Is Property a Shared Fantasy?

7483789266_262f4a0bbd_qSome things are so ingrained in our way of thinking that we think of them as fundamental aspects of existence. Private property is one of them. Yes, it’s fundamental to our entire way of living; without the concept of ownership of property, our entire legal system vanishes.

Which makes it easy to forget that property is just as assumption that we’ve all agreed to accept. An article from Jacobin asks where this right comes from and can’t come up with a good answer. And, the writer claims, neither can libertarian thinkers, the group most enamored of property rights in current times:

None of these moves resolve the basic issue that property acquisition violates the liberty of others. They just try to compensate for it in some way, sort of like an initial-acquisition version of eminent domain. That’s fine as far as things go I suppose, but it tends to suffer from the problem that most libertarians are quite opposed to the kinds of ongoing transfers implied by these compensation schemes.

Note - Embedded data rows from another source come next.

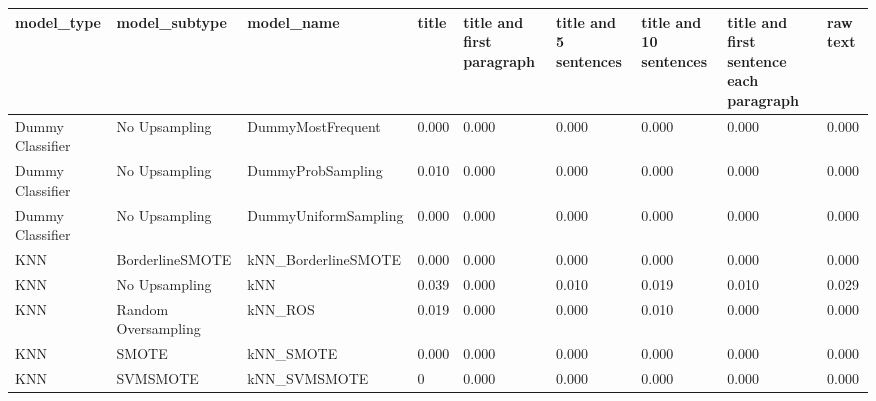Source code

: \begin{tabular}{lllllllll}
\toprule
                  model\_type &       model\_subtype &                                   model\_name & title & title and first paragraph & title and 5 sentences & title and 10 sentences & title and first sentence each paragraph & raw text \\
\midrule
            Dummy Classifier &       No Upsampling &                            DummyMostFrequent & 0.000 &                     0.000 &                 0.000 &                  0.000 &                                   0.000 &    0.000 \\
            Dummy Classifier &       No Upsampling &                            DummyProbSampling & 0.010 &                     0.000 &                 0.000 &                  0.000 &                                   0.000 &    0.000 \\
            Dummy Classifier &       No Upsampling &                         DummyUniformSampling & 0.000 &                     0.000 &                 0.000 &                  0.000 &                                   0.000 &    0.000 \\
                         KNN &     BorderlineSMOTE &                          kNN\_BorderlineSMOTE & 0.000 &                     0.000 &                 0.000 &                  0.000 &                                   0.000 &    0.000 \\
                         KNN &       No Upsampling &                                          kNN & 0.039 &                     0.000 &                 0.010 &                  0.019 &                                   0.010 &    0.029 \\
                         KNN & Random Oversampling &                                      kNN\_ROS & 0.019 &                     0.000 &                 0.000 &                  0.010 &                                   0.000 &    0.000 \\
                         KNN &               SMOTE &                                    kNN\_SMOTE & 0.000 &                     0.000 &                 0.000 &                  0.000 &                                   0.000 &    0.000 \\
                         KNN &            SVMSMOTE &                                 kNN\_SVMSMOTE &     0 &                     0.000 &                 0.000 &                  0.000 &                                   0.000 &    0.000 \\

\end{tabular}
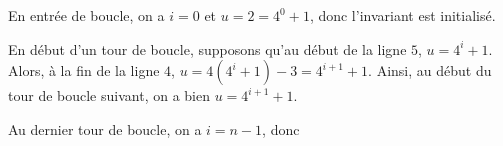 \exer{}
\setcounter{numques}{0}

\question{} En entrée de boucle, on a $i = 0$ et $u = 2 = 4^0+1$, donc l'invariant est initialisé. 

En début d'un tour de boucle, supposons qu'au début de la ligne $5$, $u = 4^i+1$. Alors, à la fin de la ligne $4$, $u = 4(4^i+1)-3 = 4^{i+1}+1$. 
Ainsi, au début du tour de boucle suivant, on a bien $u= 4^{i+1}+1$. 


Au dernier tour de boucle, on a $i=n-1$, donc 
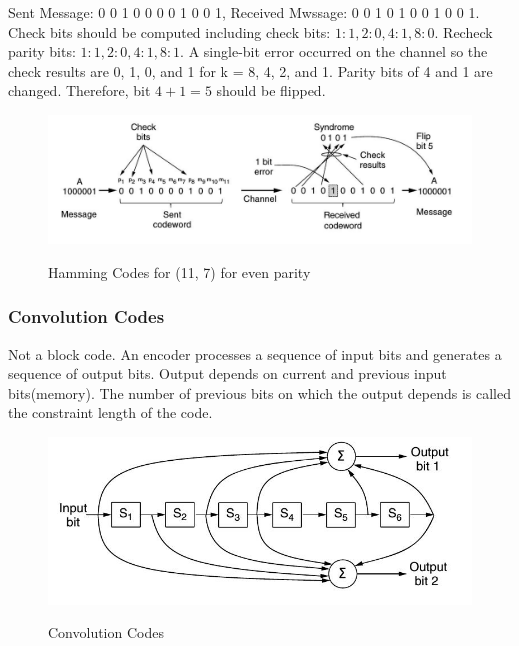 \documentclass[a4paper,oneside]{book}
\begin{document}
Sent Message: 0 0 1 0 0 0 0 1 0 0 1, Received Mwssage:  0 0 1 0 1 0 0 1 0 0 1.\\
Check bits should be computed including check bits: $1: 1, 2: 0, 4: 1, 8: 0$. Recheck parity bits: $1: 1, 2: 0, 4: 1, 8: 1$. A single-bit error occurred on the channel so the check results are 0, 1, 0, and 1 for k = 8, 4, 2, and 1. Parity bits of 4 and 1 are changed. Therefore, bit $4+1 = 5$ should be flipped.
\begin{figure}[H]
\caption{Hamming Codes for (11, 7) for even parity}
\includegraphics[scale=0.6]{Images/hammingcodes}
\label{fig:cn_hamming_codes}
\end{figure}
\subsubsection{Convolution Codes}
Not a block code. An encoder processes a sequence of input bits and generates a sequence of output bits. Output depends on current and previous input bits(memory). The number of previous bits on which the output depends is called the constraint length of the code.
\begin{figure}[H]
\caption{Convolution Codes}
\includegraphics[scale=0.6]{Images/convolutioncodes}
\label{fig:cn_convolu_code}
\end{figure}
\end{document}
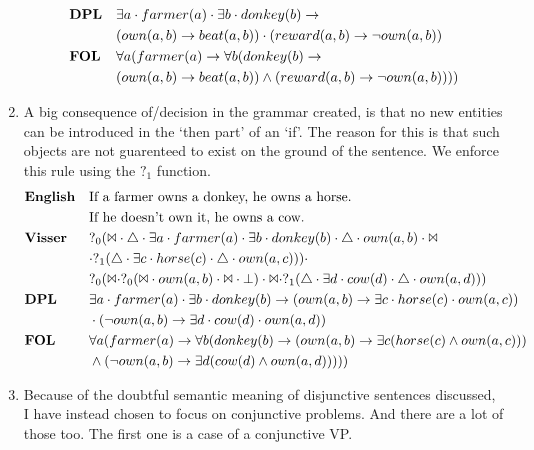 \documentclass[12pt]{article}
\begin{document}
\begin{enumerate}
\begin{align*}
&\text{\textbf{DPL}}&&\exists a \cdot farmer(a) \cdot \exists b \cdot donkey(b) \rightarrow\\&&& (own(a,b) \rightarrow beat(a,b))\cdot (reward(a,b) \rightarrow \neg own(a,b)) \\
&\text{\textbf{FOL}}&&\forall a(farmer(a) \rightarrow \forall b(donkey(b) \rightarrow\\&&& (own(a,b) \rightarrow beat(a,b))\wedge (reward(a,b) \rightarrow \neg own(a,b)))) \\
\end{align*}
\item
A big consequence of/decision in the grammar created, is that no new entities can be introduced in the `then part' of an `if'. The reason for this is that such objects are not guarenteed to exist on the ground of the sentence. We enforce this rule using the $?_1$ function.
\begin{align*}
&\text{\textbf{English}}&&\text{If a farmer owns a donkey, he owns a horse.}\\&&&\text{If he doesn't own it, he owns a cow.} \\
&\text{\textbf{Visser}}&&?_0(\Bowtie \cdot \triangle \cdot \exists a \cdot farmer(a) \cdot \exists b \cdot donkey(b) \cdot \triangle \cdot own(a,b) \cdot \Bowtie\\&&&\cdot ?_1(\triangle \cdot \exists c \cdot horse(c) \cdot \triangle \cdot own(a,c))) \cdot\\&&& ?_0(\Bowtie\cdot ?_0(\Bowtie \cdot own(a,b) \cdot \Bowtie \cdot \bot) \cdot \Bowtie \cdot ?_1(\triangle \cdot \exists d \cdot cow(d) \cdot \triangle \cdot own(a,d))) \\
&\text{\textbf{DPL}}&&\exists a \cdot farmer(a) \cdot \exists b \cdot donkey(b) \rightarrow (own(a,b) \rightarrow \exists c \cdot horse(c) \cdot own(a,c))\\&&& \cdot (\neg own(a,b) \rightarrow \exists d \cdot cow(d) \cdot own(a,d)) \\
&\text{\textbf{FOL}}&&\forall a(farmer(a) \rightarrow \forall b(donkey(b) \rightarrow (own(a,b) \rightarrow \exists c(horse(c) \wedge own(a,c)))\\&&&\wedge (\neg own(a,b) \rightarrow \exists d(cow(d) \wedge own(a,d))))) \\
\end{align*}
\item
Because of the doubtful semantic meaning of disjunctive sentences discussed, I have instead chosen to focus on conjunctive problems. And there are a lot of those too. The first one is a case of a conjunctive VP.

\end{enumerate}
\end{document}
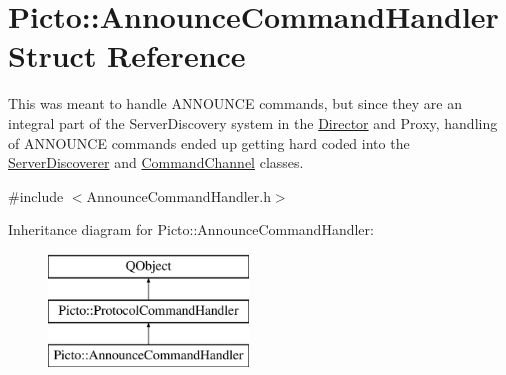 \hypertarget{struct_picto_1_1_announce_command_handler}{\section{Picto\-:\-:Announce\-Command\-Handler Struct Reference}
\label{struct_picto_1_1_announce_command_handler}
}


This was meant to handle A\-N\-N\-O\-U\-N\-C\-E commands, but since they are an integral part of the Server\-Discovery system in the \hyperlink{class_director}{Director} and Proxy, handling of A\-N\-N\-O\-U\-N\-C\-E commands ended up getting hard coded into the \hyperlink{struct_picto_1_1_server_discoverer}{Server\-Discoverer} and \hyperlink{class_picto_1_1_command_channel}{Command\-Channel} classes.  




{\ttfamily \#include $<$Announce\-Command\-Handler.\-h$>$}

Inheritance diagram for Picto\-:\-:Announce\-Command\-Handler\-:\begin{figure}[H]
\begin{center}
\leavevmode
\includegraphics[height=3.000000cm]{struct_picto_1_1_announce_command_handler}
\end{center}
\end{figure}
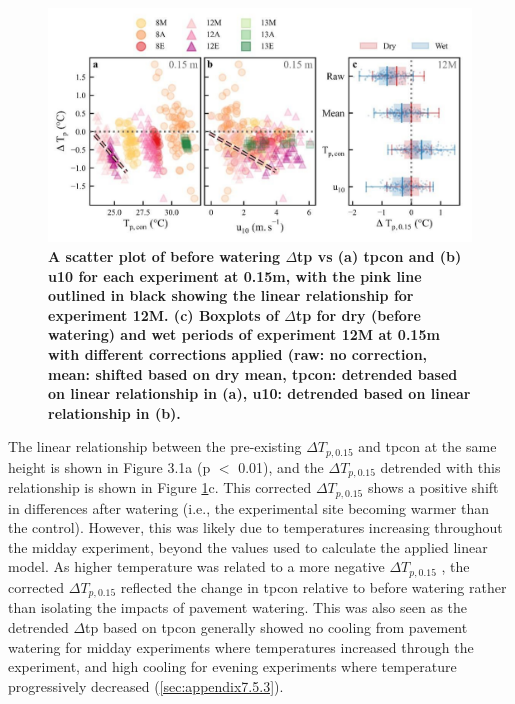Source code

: \documentclass[final,3p,times,authoryear]{elsarticle}
\begin{document}
\begin{figure}
\centering
\includegraphics[trim={0 0 0 0},clip,scale=1.0]{pict011.jpg}
\caption{\bf A scatter plot of before watering $\Delta$\gls{tp} vs (a) \gls{tpcon} and (b) \gls{u10} for each experiment at 0.15m, with the pink line outlined in black showing the linear relationship for experiment 12M. (c) Boxplots of $\Delta$\gls{tp} for dry (before watering) and wet periods of experiment 12M at 0.15m with different corrections applied (raw: no correction, mean: shifted based on dry mean, \gls{tpcon}: detrended based on linear relationship in (a), \gls{u10}: detrended based on linear relationship in (b).}
 \label{fig:3.1}
\end{figure}

The linear relationship between the pre-existing $\Delta$$T_{p,0.15}$ and \gls{tpcon} at the same height is shown in Figure 3.1a (p $<$ 0.01), and the $\Delta$$T_{p,0.15}$ detrended with this relationship is shown in Figure \ref{fig:3.1}c. This corrected $\Delta$$T_{p,0.15}$ shows a positive shift in differences after watering (i.e., the experimental site becoming warmer than the control). However, this was likely due to temperatures increasing throughout the midday experiment, beyond the values used to calculate the applied linear model. As higher temperature was related to a more negative $\Delta$$T_{p,0.15}$ , the corrected $\Delta$$T_{p,0.15}$ reflected the change in \gls{tpcon} relative to before watering rather than isolating the impacts of pavement watering. This was also seen as the detrended $\Delta$\gls{tp} based on \gls{tpcon} generally showed no cooling from pavement watering for midday experiments where temperatures increased through the experiment, and high cooling for evening experiments where temperature progressively decreased (\ref{sec:appendix7.5.3}).
\end{document}
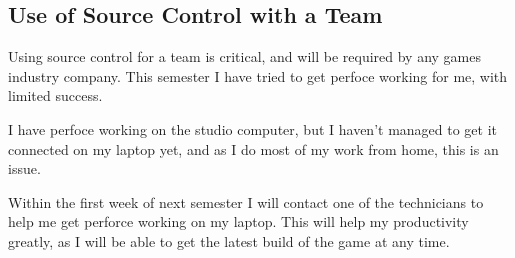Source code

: \documentclass{scrartcl}
\begin{document}
\par




\subsection{Use of Source Control with a Team}

Using source control for a team is critical, and will be required by any games industry company.
This semester I have tried to get perfoce working for me, with limited success.

I have perfoce working on the studio computer, but I haven't managed to get it connected on my laptop yet, and as I do most of my work from home, this is an issue.


Within the first week of next semester I will contact one of the technicians to help me get perforce working on my laptop. This will help my productivity greatly, as I will be able to get the latest build of the game at any time.

\par






%
\end{document}
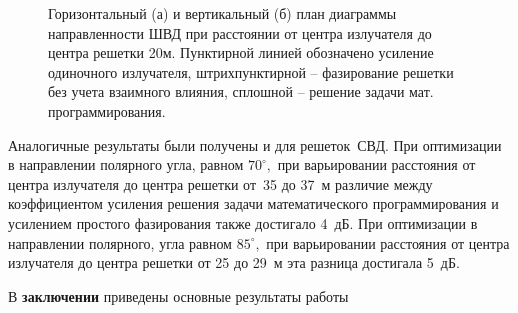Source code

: \begin{figure}
\begin{minipage}[h]{0.49\linewidth}
\end{minipage}
\hfill
\begin{minipage}[h]{0.49\linewidth}
\end{minipage}
\caption{Горизонтальный (а) и вертикальный (б) план диаграммы направленности ШВД при расстоянии от центра излучателя до центра решетки 20м. Пунктирной линией обозначено усиление одиночного излучателя, штрихпунктирной – фазирование решетки без учета взаимного влияния, сплошной – решение задачи мат. программирования.}
\label{pic:r_bvd_result_0}
\end{figure}

Аналогичные результаты были получены и для решеток~СВД. При оптимизации в направлении полярного угла, равном $70^{\circ},$ при варьировании расстояния от центра излучателя до центра решетки от~35 до 37~м различие между коэффициентом усиления решения задачи математического программирования и усилением простого фазирования также достигало 4~дБ.  При оптимизации в направлении полярного, угла равном $85^{\circ},$ при варьировании расстояния от центра излучателя до центра решетки от 25 до 29~м эта разница достигала 5~дБ.

\FloatBarrier
{}                                  %
В {\textbf{заключении}} приведены основные результаты работы



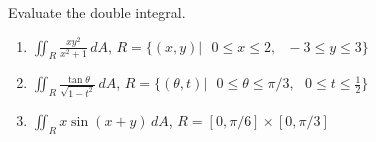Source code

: \begin{Exercise}[label = fubini_2]
Evaluate the double integral. 
\begin{enumerate}
\item $\iint_R \frac{xy^2}{x^2 + 1}\,dA$, $\textit{R} = \{ \left( x, y \right) 
| \text{ } 0 \leq x \leq 2, \text{ } -3 \leq y \leq 3 \}$
\item $\iint_R \frac{\tan{\theta}}{\sqrt{1 - t^2}}\,dA$, $\textit{R} = \{ 
\left( \theta, t \right) | \text{ } 0 \leq \theta \leq \pi/3, \text{ } 0 \leq 
t \leq \frac{1}{2} \}$
\item $\iint_R x \sin{ \left( x + y \right) }\,dA$, $\textit{R} = \left[0, 
\pi/6 \right] \times \left[ 0, \pi/3 \right]$
\end{enumerate}
\end{Exercise}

The flippant tone of the article aside, it’s an interesting question. If one days open land belongs to everyone who passes over it, what’s the mechanism by which it becomes the property of one person or group… and how does that not constitute theft from neighbors? (Ask the people of Cahokia, once North America’s largest city. Or the Aztecs.)

The idea of public property is something that the United States struggles with, and these days the idea that something can belong to the people (whose proxy is typically a government entity) is one that is out of fashion; supposedly if we hand management of “our property” over to a private entity to take care of, wonderful things will happen. (Mostly for the private entity and much less so for the public owners, in practice.)

In a very real way, the current administration is looking to steal public property from its owners (Americans) for the benefit of favored private entities. Perhaps we need a better way than government to manage something that we all say belongs to the people, even if we’re not quite sure what that means.


  1. You wrote: “…without the concept of ownership of property, our entire legal system vanishes.”

    I disagree. You forget about things like laws against physically harming others, murder, etc., which while not the majority of our legal framework, are still an important part of it and a civilized society.